▶ Description of the task
Going line by line through the data below, how many lines contain the word "checkList"? Give only the number.

#####

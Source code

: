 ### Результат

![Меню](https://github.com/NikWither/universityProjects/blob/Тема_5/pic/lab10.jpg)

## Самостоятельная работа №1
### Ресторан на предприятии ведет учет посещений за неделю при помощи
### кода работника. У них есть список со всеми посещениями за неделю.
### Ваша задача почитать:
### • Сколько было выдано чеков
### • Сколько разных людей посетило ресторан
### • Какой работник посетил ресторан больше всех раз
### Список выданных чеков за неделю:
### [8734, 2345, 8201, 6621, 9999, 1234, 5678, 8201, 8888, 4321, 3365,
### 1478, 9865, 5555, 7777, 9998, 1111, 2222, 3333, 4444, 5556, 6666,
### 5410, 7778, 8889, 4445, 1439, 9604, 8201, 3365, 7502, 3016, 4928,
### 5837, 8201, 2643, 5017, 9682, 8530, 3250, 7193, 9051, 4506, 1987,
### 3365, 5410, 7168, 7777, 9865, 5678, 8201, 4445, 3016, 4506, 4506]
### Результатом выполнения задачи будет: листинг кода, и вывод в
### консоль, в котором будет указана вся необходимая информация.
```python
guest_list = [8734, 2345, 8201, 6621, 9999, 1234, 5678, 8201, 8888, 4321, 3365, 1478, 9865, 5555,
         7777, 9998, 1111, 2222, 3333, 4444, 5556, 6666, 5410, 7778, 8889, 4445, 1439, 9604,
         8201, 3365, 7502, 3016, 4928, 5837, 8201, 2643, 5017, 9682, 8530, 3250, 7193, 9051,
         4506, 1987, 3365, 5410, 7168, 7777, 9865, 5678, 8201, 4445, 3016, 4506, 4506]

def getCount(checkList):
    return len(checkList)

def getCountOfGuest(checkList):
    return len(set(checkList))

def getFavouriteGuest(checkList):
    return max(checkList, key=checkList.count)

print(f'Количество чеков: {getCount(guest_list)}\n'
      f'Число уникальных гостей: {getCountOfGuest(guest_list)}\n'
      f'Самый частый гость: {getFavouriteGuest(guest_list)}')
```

#####

▶ Response box
6